Work instructions:
What is needed is an exact copy of the records below, minus any pictures.

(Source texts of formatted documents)

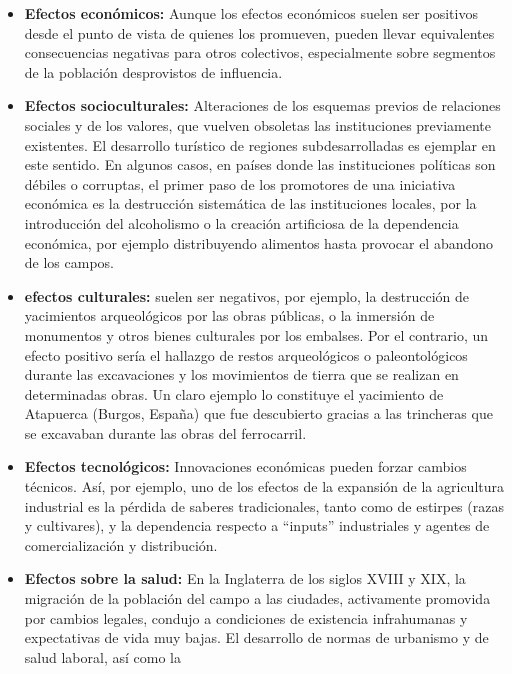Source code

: \begin{itemize}
	\item \textbf{Efectos económicos:} Aunque los efectos económicos suelen ser positivos desde el
	      punto de vista de quienes los promueven, pueden llevar equivalentes
	      consecuencias negativas para otros colectivos, especialmente sobre segmentos de
	      la población desprovistos de influencia.
	\item \textbf{Efectos socioculturales:} Alteraciones de los esquemas previos de relaciones
	      sociales y de los valores, que vuelven obsoletas las instituciones previamente
	      existentes. El desarrollo turístico de regiones subdesarrolladas es ejemplar en este
	      sentido. En algunos casos, en países donde las instituciones políticas son débiles o
	      corruptas, el primer paso de los promotores de una iniciativa económica es la
	      destrucción sistemática de las instituciones locales, por la introducción del
	      alcoholismo o la creación artificiosa de la dependencia económica, por ejemplo
	      distribuyendo alimentos hasta provocar el abandono de los campos.
	\item \textbf{efectos culturales:} suelen ser negativos, por ejemplo, la destrucción
	      de yacimientos arqueológicos por las obras públicas, o la inmersión de
	      monumentos y otros bienes culturales por los embalses. Por el contrario, un efecto
	      positivo sería el hallazgo de restos arqueológicos o paleontológicos durante las
	      excavaciones y los movimientos de tierra que se realizan en determinadas obras.
	      Un claro ejemplo lo constituye el yacimiento de Atapuerca (Burgos, España) que fue
	      descubierto gracias a las trincheras que se excavaban durante las obras del
	      ferrocarril.
	\item \textbf{Efectos tecnológicos:} Innovaciones económicas pueden forzar cambios técnicos.
	      Así, por ejemplo, uno de los efectos de la expansión de la agricultura industrial es la
	      pérdida de saberes tradicionales, tanto como de estirpes (razas y cultivares), y la
	      dependencia respecto a ``inputs'' industriales y agentes de comercialización y
	      distribución.
	\item \textbf{Efectos sobre la salud:} En la Inglaterra de los siglos XVIII y XIX, la migración de la
	      población del campo a las ciudades, activamente promovida por cambios legales,
	      condujo a condiciones de existencia infrahumanas y expectativas de vida muy
	      bajas. El desarrollo de normas de urbanismo y de salud laboral, así como la

\end{itemize}

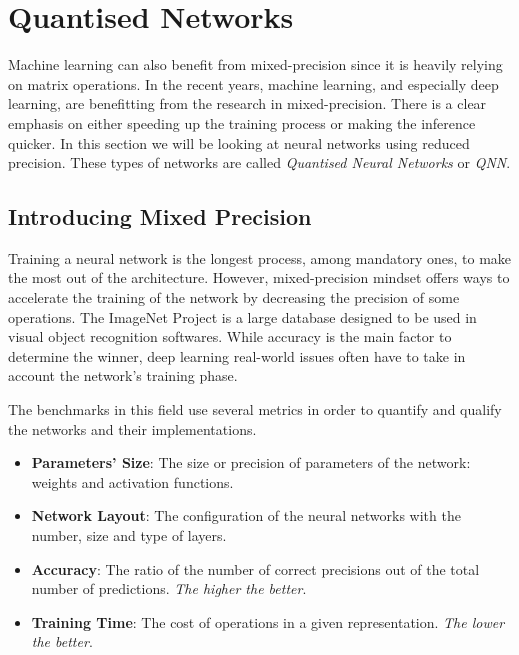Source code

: \section{Quantised Networks}

Machine learning can also benefit from mixed-precision since it is heavily relying on matrix operations. In the recent years, machine learning, and especially deep learning, are benefitting from the research in mixed-precision. There is a clear emphasis on either speeding up the training process or making the inference quicker. In this section we will be looking at neural networks using reduced precision. These types of networks are called \emph{Quantised Neural Networks} or \emph{QNN}.


\subsection{Introducing Mixed Precision}

Training a neural network is the longest process, among mandatory ones, to make the most out of the architecture. However, mixed-precision mindset offers ways to accelerate the training of the network by decreasing the precision of some operations. The ImageNet Project \cite{ImageNet2009} is a large database designed to be used in visual object recognition softwares.  While accuracy is the main factor to determine the winner, deep learning real-world issues often have to take in account the network's training phase.

The benchmarks in this field use several metrics in order to quantify and qualify the networks and their implementations.
\begin{itemize}
	\item \textbf{Parameters' Size}: The size or precision of parameters of the network: weights and activation functions.
	\item \textbf{Network Layout}: The configuration of the neural networks with the number, size and type of layers.
	\item \textbf{Accuracy}: The ratio of the number of correct precisions out of the total number of predictions. \emph{The higher the better}.
	\item \textbf{Training Time}: The cost of operations in a given representation. \emph{The lower the better}.
\end{itemize}

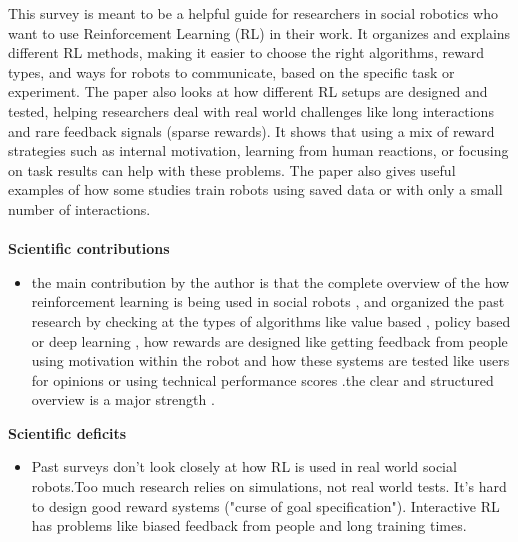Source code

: \documentclass[report.tex]{subfiles}
\begin{document}
This survey is meant to be a helpful guide for researchers in social robotics who want to use Reinforcement Learning (RL) in their work. It organizes and explains different RL methods, making it easier to choose the right algorithms, reward types, and ways for robots to communicate, based on the specific task or experiment. The paper also looks at how different RL setups are designed and tested, helping researchers deal with real world challenges like long interactions and rare feedback signals (sparse rewards). It shows that using a mix of reward strategies such as internal motivation, learning from human reactions, or focusing on task results can help with these problems. The paper also gives useful examples of how some studies train robots using saved data or with only a small number of interactions.\\\\



\noindent\textbf{Scientific contributions} 
\begin{itemize}
        \item the main contribution by the author is that the complete overview of the how reinforcement learning is being used in social  robots , and organized the past research by checking at the types of algorithms like value based , policy based or deep learning , how rewards are designed like getting feedback from people  using motivation within the robot  and how these systems are tested  like users for opinions or using technical performance scores .the clear and structured overview is a major strength . 
        
\end{itemize}

\noindent\textbf{Scientific deficits} 
\begin{itemize}
        \item Past surveys don’t look closely at how RL is used in real world social robots.Too much research relies on simulations, not real world tests. It's hard to design good reward systems ("curse of goal specification"). Interactive RL has problems like biased feedback from people and long training times.
        
       
\end{itemize}
\end{document}
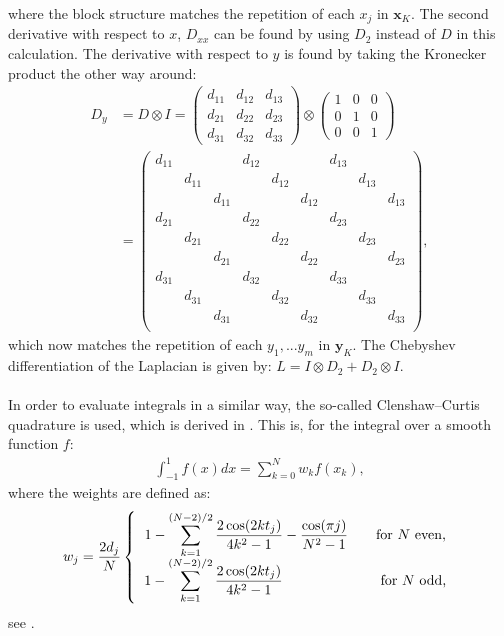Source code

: where the block structure matches the repetition of each $x_j$ in $\mathbf{x}_K$.
The second derivative with respect to $x$, $D_{xx}$ can be found by using $D_2$ instead of $D$ in this calculation. 
The derivative with respect to $y$ is found by taking the Kronecker product the other way around:
\begin{align*}
D_y&=D \otimes I = 
\begin{pmatrix}
d_{11} & d_{12} & d_{13}\\
d_{21} & d_{22} & d_{23} \\
d_{31} & d_{32} & d_{33}
\end{pmatrix}
\otimes
\begin{pmatrix}
1 & 0 & 0\\
0 & 1 & 0 \\
0 & 0 & 1
\end{pmatrix}
\\&=
\begin{pmatrix}
d_{11} & & & d_{12} & & & d_{13} & & \\
& d_{11} & & & d_{12} & & &  d_{13} & \\
& & d_{11} & & &  d_{12} &  & & d_{13}\\
d_{21} & & & d_{22} & & & d_{23} & & \\
& d_{21} & & & d_{22} & & &  d_{23} & \\
& & d_{21} & & &  d_{22} &  & & d_{23}\\
d_{31} & & & d_{32} & & & d_{33} & & \\
& d_{31} & & & d_{32} & & &  d_{33} & \\
& & d_{31} & & &  d_{32} &  & & d_{33}\\
\end{pmatrix},
\end{align*}
which now matches the repetition of each $y_1,...y_m$ in $\mathbf{y}_K$.
The Chebyshev differentiation of the Laplacian is given by: $L=I  \otimes D_2 + D_2 \otimes I$.
\\
\\
In order to evaluate integrals in a similar way, the so-called Clenshaw--Curtis quadrature is used, which is derived in \cite{ClenCurt1}.
This is, for the integral over a smooth function $f$:
\begin{align}\label{eqnClenCurtQuad}
\int_{-1}^1 f(x)dx = \sum_{k=0}^N w_kf(x_k),
\end{align}
where the weights are defined as:
\begin{align*}
w_j = \frac{2d_j}{N}
\left \{
\begin{tabular}{c}
$1- \displaystyle \sum_{k=1}^{(N-2)/2} \frac{2 \cos(2kt_j)}{4k^2-1} - \frac{\cos(\pi j)}{N^2 -1} \quad \quad\text{for $N$ even}$,\\
$1- \displaystyle \sum_{k=1}^{(N-2)/2} \frac{2 \cos(2kt_j)}{4k^2-1} \quad \quad \quad \quad \quad \quad \ \ \ \text{for $N$ odd}$,
\end{tabular}
\right .
\end{align*}
see \cite{GoddardPseudospectralCode1}.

Result of this exercise:
Source code

: \begin{itemize}
	\item \textbf{Efectos económicos:} Aunque los efectos económicos suelen ser positivos desde el
	      punto de vista de quienes los promueven, pueden llevar equivalentes
	      consecuencias negativas para otros colectivos, especialmente sobre segmentos de
	      la población desprovistos de influencia.
	\item \textbf{Efectos socioculturales:} Alteraciones de los esquemas previos de relaciones
	      sociales y de los valores, que vuelven obsoletas las instituciones previamente
	      existentes. El desarrollo turístico de regiones subdesarrolladas es ejemplar en este
	      sentido. En algunos casos, en países donde las instituciones políticas son débiles o
	      corruptas, el primer paso de los promotores de una iniciativa económica es la
	      destrucción sistemática de las instituciones locales, por la introducción del
	      alcoholismo o la creación artificiosa de la dependencia económica, por ejemplo
	      distribuyendo alimentos hasta provocar el abandono de los campos.
	\item \textbf{efectos culturales:} suelen ser negativos, por ejemplo, la destrucción
	      de yacimientos arqueológicos por las obras públicas, o la inmersión de
	      monumentos y otros bienes culturales por los embalses. Por el contrario, un efecto
	      positivo sería el hallazgo de restos arqueológicos o paleontológicos durante las
	      excavaciones y los movimientos de tierra que se realizan en determinadas obras.
	      Un claro ejemplo lo constituye el yacimiento de Atapuerca (Burgos, España) que fue
	      descubierto gracias a las trincheras que se excavaban durante las obras del
	      ferrocarril.
	\item \textbf{Efectos tecnológicos:} Innovaciones económicas pueden forzar cambios técnicos.
	      Así, por ejemplo, uno de los efectos de la expansión de la agricultura industrial es la
	      pérdida de saberes tradicionales, tanto como de estirpes (razas y cultivares), y la
	      dependencia respecto a ``inputs'' industriales y agentes de comercialización y
	      distribución.
	\item \textbf{Efectos sobre la salud:} En la Inglaterra de los siglos XVIII y XIX, la migración de la
	      población del campo a las ciudades, activamente promovida por cambios legales,
	      condujo a condiciones de existencia infrahumanas y expectativas de vida muy
	      bajas. El desarrollo de normas de urbanismo y de salud laboral, así como la

\end{itemize}

Source code

: \section{Quantised Networks}

Machine learning can also benefit from mixed-precision since it is heavily relying on matrix operations. In the recent years, machine learning, and especially deep learning, are benefitting from the research in mixed-precision. There is a clear emphasis on either speeding up the training process or making the inference quicker. In this section we will be looking at neural networks using reduced precision. These types of networks are called \emph{Quantised Neural Networks} or \emph{QNN}.


\subsection{Introducing Mixed Precision}

Training a neural network is the longest process, among mandatory ones, to make the most out of the architecture. However, mixed-precision mindset offers ways to accelerate the training of the network by decreasing the precision of some operations. The ImageNet Project \cite{ImageNet2009} is a large database designed to be used in visual object recognition softwares.  While accuracy is the main factor to determine the winner, deep learning real-world issues often have to take in account the network's training phase.

The benchmarks in this field use several metrics in order to quantify and qualify the networks and their implementations.
\begin{itemize}
	\item \textbf{Parameters' Size}: The size or precision of parameters of the network: weights and activation functions.
	\item \textbf{Network Layout}: The configuration of the neural networks with the number, size and type of layers.
	\item \textbf{Accuracy}: The ratio of the number of correct precisions out of the total number of predictions. \emph{The higher the better}.
	\item \textbf{Training Time}: The cost of operations in a given representation. \emph{The lower the better}.
\end{itemize}

Source code

: \documentclass[report.tex]{subfiles}
\begin{document}
This survey is meant to be a helpful guide for researchers in social robotics who want to use Reinforcement Learning (RL) in their work. It organizes and explains different RL methods, making it easier to choose the right algorithms, reward types, and ways for robots to communicate, based on the specific task or experiment. The paper also looks at how different RL setups are designed and tested, helping researchers deal with real world challenges like long interactions and rare feedback signals (sparse rewards). It shows that using a mix of reward strategies such as internal motivation, learning from human reactions, or focusing on task results can help with these problems. The paper also gives useful examples of how some studies train robots using saved data or with only a small number of interactions.\\\\



\noindent\textbf{Scientific contributions} 
\begin{itemize}
        \item the main contribution by the author is that the complete overview of the how reinforcement learning is being used in social  robots , and organized the past research by checking at the types of algorithms like value based , policy based or deep learning , how rewards are designed like getting feedback from people  using motivation within the robot  and how these systems are tested  like users for opinions or using technical performance scores .the clear and structured overview is a major strength . 
        
\end{itemize}

\noindent\textbf{Scientific deficits} 
\begin{itemize}
        \item Past surveys don’t look closely at how RL is used in real world social robots.Too much research relies on simulations, not real world tests. It's hard to design good reward systems ("curse of goal specification"). Interactive RL has problems like biased feedback from people and long training times.
        
       
\end{itemize}
\end{document}
Source code

: where the block structure matches the repetition of each $x_j$ in $\mathbf{x}_K$.
The second derivative with respect to $x$, $D_{xx}$ can be found by using $D_2$ instead of $D$ in this calculation. 
The derivative with respect to $y$ is found by taking the Kronecker product the other way around:
\begin{align*}
D_y&=D \otimes I = 
\begin{pmatrix}
d_{11} & d_{12} & d_{13}\\
d_{21} & d_{22} & d_{23} \\
d_{31} & d_{32} & d_{33}
\end{pmatrix}
\otimes
\begin{pmatrix}
1 & 0 & 0\\
0 & 1 & 0 \\
0 & 0 & 1
\end{pmatrix}
\\&=
\begin{pmatrix}
d_{11} & & & d_{12} & & & d_{13} & & \\
& d_{11} & & & d_{12} & & &  d_{13} & \\
& & d_{11} & & &  d_{12} &  & & d_{13}\\
d_{21} & & & d_{22} & & & d_{23} & & \\
& d_{21} & & & d_{22} & & &  d_{23} & \\
& & d_{21} & & &  d_{22} &  & & d_{23}\\
d_{31} & & & d_{32} & & & d_{33} & & \\
& d_{31} & & & d_{32} & & &  d_{33} & \\
& & d_{31} & & &  d_{32} &  & & d_{33}\\
\end{pmatrix},
\end{align*}
which now matches the repetition of each $y_1,...y_m$ in $\mathbf{y}_K$.
The Chebyshev differentiation of the Laplacian is given by: $L=I  \otimes D_2 + D_2 \otimes I$.
\\
\\
In order to evaluate integrals in a similar way, the so-called Clenshaw--Curtis quadrature is used, which is derived in \cite{ClenCurt1}.
This is, for the integral over a smooth function $f$:
\begin{align}\label{eqnClenCurtQuad}
\int_{-1}^1 f(x)dx = \sum_{k=0}^N w_kf(x_k),
\end{align}
where the weights are defined as:
\begin{align*}
w_j = \frac{2d_j}{N}
\left \{
\begin{tabular}{c}
$1- \displaystyle \sum_{k=1}^{(N-2)/2} \frac{2 \cos(2kt_j)}{4k^2-1} - \frac{\cos(\pi j)}{N^2 -1} \quad \quad\text{for $N$ even}$,\\
$1- \displaystyle \sum_{k=1}^{(N-2)/2} \frac{2 \cos(2kt_j)}{4k^2-1} \quad \quad \quad \quad \quad \quad \ \ \ \text{for $N$ odd}$,
\end{tabular}
\right .
\end{align*}
see \cite{GoddardPseudospectralCode1}.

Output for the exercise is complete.